[gmx-developers] Optimization of PME parameters

Sun Oct 26 08:20:30 CET 2008

Hi,

Short version:

I'm hacking 3.3.1 mdrun to loop over PME parameter space to facilitate 
finding points that are optimal for both error in the approximation and 
cost. The PME initialization code was only meant to be called once, so 
I've worked around and written clean-up code to free memory and throw 
away old FFT plans. I can see that on the second iterate of that PME 
initialization that things run correctly (except that I can't inspect 
the actual FFT plans), but the first FFT call produces results that 
disagree with those produced by a run that simply starts at the second 
grid point. Thus I think the plans being used are different. This 
problem doesn't arise in serial, or when only scanning rcoulomb (while 
holding Ewald beta fixed). Restating, when changing fourier_n[xyz] for a 
second PME initialization in a parallel run with everything else 
constant, either a wrong FFT plan is generated or some spurious one used 
subsequently. I'm wondering what to do next.

1) Does anybody have any ideas about how to ensure my PME "state" is fresh?

2) Is it worth my while compiling a debug-enabled FFTW library so I can 
inspect the FFT plans to see if they differ?

3) I can work around this by constraining the user to do only single 
grid points for reciprocal-space "scans". Since the whole thing will be 
controlled by shell scripts, the only actual loss from moving the 
looping out to the script level is having to read up multiple instances 
of identical run input files. That would be an acceptable solution.

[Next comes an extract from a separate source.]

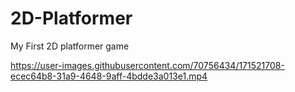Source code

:# 2D-Platformer
My First 2D platformer game 


https://user-images.githubusercontent.com/70756434/171521708-ecec64b8-31a9-4648-9aff-4bdde3a013e1.mp4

4) I can see the PME code is much better-behaved in GROMACS 4.0. Does 
this suggest I finish my port to that version and hope things magically 
get better?

Thanks very much for any input!

Mark

----------------------

Long version:

I am part-way through a project to develop a package of software 
intended to allow users to optimize PME parameters in GROMACS. That is, 
to determine the combination of rcoulomb, pme_order, fourier_n[xyz], and 
(in GROMACS 4) the number of PME-only nodes that gives a known RMS error 
in the electrostatic component of the force for lowest compute time. 
This strikes me as a useful tool to have available to the community, as 
the optimal point can vary with the number of atoms in the system, 
forcefield, machine architecture, number of CPUs, type of interconnect, 
and probably the number of goats sacrificed three full moons ago!

My idea is for the user to run some simulation to generate a sample 
trajectory for a series of mdrun -rerun jobs that do a grid scan over 
PME parameter space measuring the RMS error in the direct- and 
reciprocal-space forces by comparison with another rerun that uses PME 
parameters that converge those force components to (or near) machine 
precision. (This idea comes from the discussion of accuracy in Essman, 
et al. Journal of Chemical Physics, 103(19):8577). Having found points 
in parameter space that achieve the desired level of approximation, the 
user then applies those parameter sets to some test simulations to find 
the set that gives the fastest simulations.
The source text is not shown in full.